What is two-proportions z-test?

The two-proportionsz-test is used to compare two observed proportions. This article describes the basics of two-proportions *z-test and provides pratical examples using R sfoftware**.

For example, we have two groups of individuals:

Group A with lung cancer: n = 500
Group B, healthy individuals: n = 500

The number of smokers in each group is as follow:

Group A with lung cancer: n = 500, 490 smokers, \(p_A = 490/500 = 98%\)
Group B, healthy individuals: n = 500, 400 smokers, \(p_B = 400/500 = 80%\)

In this setting:

The overall proportion of smokers is \(p = frac{(490 + 400)}{500 + 500} = 89%\)
The overall proportion of non-smokers is \(q = 1-p = 11%\)
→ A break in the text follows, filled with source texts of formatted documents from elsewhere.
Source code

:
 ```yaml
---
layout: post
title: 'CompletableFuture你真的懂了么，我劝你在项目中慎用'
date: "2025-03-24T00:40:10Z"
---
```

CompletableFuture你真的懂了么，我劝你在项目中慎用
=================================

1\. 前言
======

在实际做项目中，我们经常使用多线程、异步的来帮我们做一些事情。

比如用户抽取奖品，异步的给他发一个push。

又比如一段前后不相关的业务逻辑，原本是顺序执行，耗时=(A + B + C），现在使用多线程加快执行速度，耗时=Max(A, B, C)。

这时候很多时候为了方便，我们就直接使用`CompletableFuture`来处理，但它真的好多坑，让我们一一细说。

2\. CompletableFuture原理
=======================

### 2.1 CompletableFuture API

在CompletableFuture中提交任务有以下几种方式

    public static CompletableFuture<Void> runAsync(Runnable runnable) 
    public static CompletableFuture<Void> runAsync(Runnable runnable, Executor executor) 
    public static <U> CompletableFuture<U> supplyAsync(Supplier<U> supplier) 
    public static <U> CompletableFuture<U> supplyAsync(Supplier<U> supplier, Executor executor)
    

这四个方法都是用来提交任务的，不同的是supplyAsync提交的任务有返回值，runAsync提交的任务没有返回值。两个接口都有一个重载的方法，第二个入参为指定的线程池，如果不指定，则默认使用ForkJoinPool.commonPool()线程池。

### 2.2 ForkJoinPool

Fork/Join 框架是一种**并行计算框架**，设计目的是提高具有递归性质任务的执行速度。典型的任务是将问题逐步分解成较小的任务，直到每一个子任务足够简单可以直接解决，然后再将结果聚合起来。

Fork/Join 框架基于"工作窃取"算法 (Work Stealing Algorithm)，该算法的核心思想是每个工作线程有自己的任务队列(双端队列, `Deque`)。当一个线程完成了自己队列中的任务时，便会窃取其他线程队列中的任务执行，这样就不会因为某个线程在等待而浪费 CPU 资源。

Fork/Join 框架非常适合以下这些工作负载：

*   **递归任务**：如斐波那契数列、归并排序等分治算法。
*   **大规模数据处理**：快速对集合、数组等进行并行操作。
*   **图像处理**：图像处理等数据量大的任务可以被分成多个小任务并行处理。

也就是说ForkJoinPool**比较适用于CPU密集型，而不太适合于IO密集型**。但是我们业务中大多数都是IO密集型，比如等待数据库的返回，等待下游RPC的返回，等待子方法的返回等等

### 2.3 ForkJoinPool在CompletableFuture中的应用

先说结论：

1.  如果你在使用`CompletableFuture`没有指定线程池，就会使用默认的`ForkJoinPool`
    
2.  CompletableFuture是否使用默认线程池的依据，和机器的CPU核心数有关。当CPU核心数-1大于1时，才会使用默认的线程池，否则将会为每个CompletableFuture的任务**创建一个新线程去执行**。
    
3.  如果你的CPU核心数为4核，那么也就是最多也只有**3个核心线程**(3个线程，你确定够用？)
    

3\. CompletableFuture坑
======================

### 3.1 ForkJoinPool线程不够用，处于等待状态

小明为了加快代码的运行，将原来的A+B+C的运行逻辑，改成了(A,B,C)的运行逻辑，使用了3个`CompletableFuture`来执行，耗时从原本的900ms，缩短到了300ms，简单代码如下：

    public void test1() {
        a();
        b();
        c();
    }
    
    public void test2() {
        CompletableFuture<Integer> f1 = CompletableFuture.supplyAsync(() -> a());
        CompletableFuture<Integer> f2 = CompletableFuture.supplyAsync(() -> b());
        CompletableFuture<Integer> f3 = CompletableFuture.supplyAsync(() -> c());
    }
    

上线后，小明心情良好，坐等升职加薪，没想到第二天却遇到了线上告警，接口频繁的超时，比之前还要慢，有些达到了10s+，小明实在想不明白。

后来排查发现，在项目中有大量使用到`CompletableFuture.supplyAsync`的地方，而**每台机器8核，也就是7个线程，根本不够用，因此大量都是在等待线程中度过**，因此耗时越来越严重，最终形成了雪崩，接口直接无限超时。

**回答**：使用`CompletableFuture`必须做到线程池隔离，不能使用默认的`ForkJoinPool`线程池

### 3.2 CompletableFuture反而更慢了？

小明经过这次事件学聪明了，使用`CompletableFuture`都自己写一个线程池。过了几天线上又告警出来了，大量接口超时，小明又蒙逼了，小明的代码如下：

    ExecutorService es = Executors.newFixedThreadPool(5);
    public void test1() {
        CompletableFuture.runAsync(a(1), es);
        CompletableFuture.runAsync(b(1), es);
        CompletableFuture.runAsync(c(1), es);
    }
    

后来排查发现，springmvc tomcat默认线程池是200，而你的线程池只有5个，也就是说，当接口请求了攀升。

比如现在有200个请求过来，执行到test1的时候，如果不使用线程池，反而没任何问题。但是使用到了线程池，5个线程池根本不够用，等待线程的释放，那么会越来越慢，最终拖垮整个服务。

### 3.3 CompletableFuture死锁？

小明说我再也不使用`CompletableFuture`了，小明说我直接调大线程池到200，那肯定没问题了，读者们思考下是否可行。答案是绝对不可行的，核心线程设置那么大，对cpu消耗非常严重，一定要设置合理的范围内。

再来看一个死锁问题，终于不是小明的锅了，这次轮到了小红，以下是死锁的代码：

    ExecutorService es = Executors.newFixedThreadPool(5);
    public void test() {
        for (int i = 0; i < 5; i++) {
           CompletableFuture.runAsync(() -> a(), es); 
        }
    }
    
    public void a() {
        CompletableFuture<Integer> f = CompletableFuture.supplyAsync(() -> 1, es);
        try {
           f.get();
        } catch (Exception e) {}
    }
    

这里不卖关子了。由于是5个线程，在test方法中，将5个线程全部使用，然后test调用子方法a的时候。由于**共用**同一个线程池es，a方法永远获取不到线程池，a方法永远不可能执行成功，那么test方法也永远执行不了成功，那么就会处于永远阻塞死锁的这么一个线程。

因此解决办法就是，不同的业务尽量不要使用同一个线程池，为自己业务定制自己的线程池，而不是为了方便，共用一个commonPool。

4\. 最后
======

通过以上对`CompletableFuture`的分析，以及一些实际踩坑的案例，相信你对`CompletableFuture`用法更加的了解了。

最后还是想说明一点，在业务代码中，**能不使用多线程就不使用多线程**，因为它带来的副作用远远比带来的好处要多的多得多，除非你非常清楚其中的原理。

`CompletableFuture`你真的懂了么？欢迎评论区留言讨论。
We want to know, whether the proportions of smokers are the same in the two groups of individuals?

Two Proportions Z-Test in R

Research questions and statistical hypotheses

Typical research questions are:

whether the observed proportion of smokers in group A (\(p_A\)) is equal to the observed proportion of smokers in group (\(p_B\))?
whether the observed proportion of smokers in group A (\(p_A\)) is less than the observed proportion of smokers in group (\(p_B\))?
whether the observed proportion of smokers in group A (\(p_A\)) is greater than the observed proportion of smokers in group (\(p_B\))?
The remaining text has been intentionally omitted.